From Prompts to Prototypes: Learning the AI Development Process

From Prompts to Prototypes: Learning the AI Development Process

  • Jake Ruesink
  • AI
  • 18 Feb, 2025

Some friends in a coding chat I’m part of were asking about how to get better at AI-driven coding. They were wondering if the issues they were facing stemmed from a skill gap, poor prompts, a lack of understanding of the tools, or if the tools themselves just weren’t that good. It’s a fair question - especially when you see people online doing seemingly incredible things with AI. Are those people just better at prompting, or is there something deeper going on?

Why It’s a Skill Issue and How You Can Improve

I believe it’s a skill issue - not because developers are unskilled, but because this is a new skill to learn. It requires a different way of solving problems. For example, someone can be an excellent engineer, capable of solving complex math and science problems, but still struggle with communication.

 I’m often reminded of this video, which I think is a good analogy of communication gaps.

Introducing the Three Key Skills

While AI-driven workflows encompass many factors, there are three core capabilities that stand out:

  • Clear Communication
  • Structured Planning
  • Well-Structured Code Architecture

This is best illustrated by those videos where one person gives another instructions on how to make a peanut butter and jelly sandwich. Each step presents challenges because the precise details required for execution are much greater than what we naturally communicate. Humans are great at reading between the lines and filling in gaps using experience, but AI lacks that intuition. AI requires explicit instructions from start to finish.

Another skill humans often don’t develop but is crucial for AI workflows is structured planning. How many of us start the day with a detailed plan of what we’re going to do, when we’re going to do it, and in what order? And even if we do, how many of us actually stick to that plan? Personally, I don’t - my workflow is more reactive. But for AI, having a well-defined plan is essential. AI follows instructions precisely, so a structured game plan can be a game-changer.

The third skill that’s useful - at least for now - is architecting a well-structured coding project.

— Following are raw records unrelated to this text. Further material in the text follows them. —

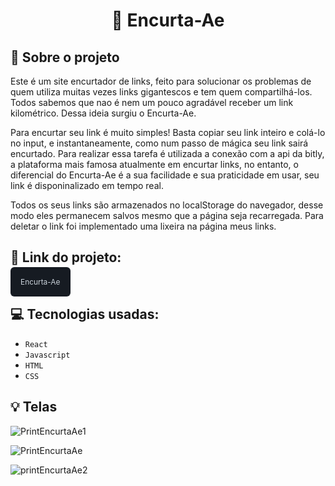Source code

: <h1 align="center">
  🔗 Encurta-Ae
</h1>

## :rocket: Sobre o projeto

Este é um site encurtador de links, feito para solucionar os problemas de quem utiliza muitas vezes links gigantescos e tem quem compartilhá-los. Todos sabemos que nao é nem um pouco agradável receber um link kilométrico. Dessa ideia surgiu o Encurta-Ae.

Para encurtar seu link é muito simples! Basta copiar seu link inteiro e colá-lo no input, e instantaneamente, como num passo de mágica seu link sairá encurtado. Para realizar essa tarefa é utilizada a conexão com a api da bitly, a plataforma mais famosa atualmente em encurtar links, no entanto, o diferencial do Encurta-Ae é a sua facilidade e sua praticidade em usar, seu link é disponinalizado em tempo real.

Todos os seus links são armazenados no localStorage do navegador, desse modo eles permanecem salvos mesmo que a página seja recarregada. Para deletar o link foi implementado uma lixeira na página meus links.

## :link: Link do projeto:

<a style="background-color: #161b22;
     padding: 16px;
    overflow: auto;
    font-size: 85%;
    line-height: 1.45;
    border-radius: 6px; color: #c9d1d9; text-decoration: none" target="_blank">Encurta-Ae</a>

## :computer: Tecnologias usadas:

- `React`
- `Javascript`
- `HTML`
- `CSS`

## :bulb: Telas

![PrintEncurtaAe1](https://user-images.githubusercontent.com/87530595/158999694-fde4ff71-66ae-478f-b183-f26dd55c3e90.png)

![PrintEncurtaAe](https://user-images.githubusercontent.com/87530595/158999691-6d96cec5-6e73-429c-9448-3d1d78142613.png)

![printEncurtaAe2](https://user-images.githubusercontent.com/87530595/158999697-9f8c6d9b-9be5-4ff3-9881-7999ae04b9ce.png)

I’m not sure how long this will remain important, as AI is getting better at it, but currently, understanding good code structure helps guide AI towards better outputs. Often, AI generates long, messy files instead of creating useful abstractions. However, if given the right instructions, it can produce clean, maintainable code. So, knowing what high-quality code looks like and how to prompt AI to generate it is still a valuable skill.

That said, I believe that good communication and structured planning will always be critical skills in this AI-driven era, while code architecture may become less relevant as AI improves.

Applying These Concepts in a Real Project

Now that we’ve established why these three skills are crucial, let’s shift from theory to practice by exploring how they come together in a real-world project scenario.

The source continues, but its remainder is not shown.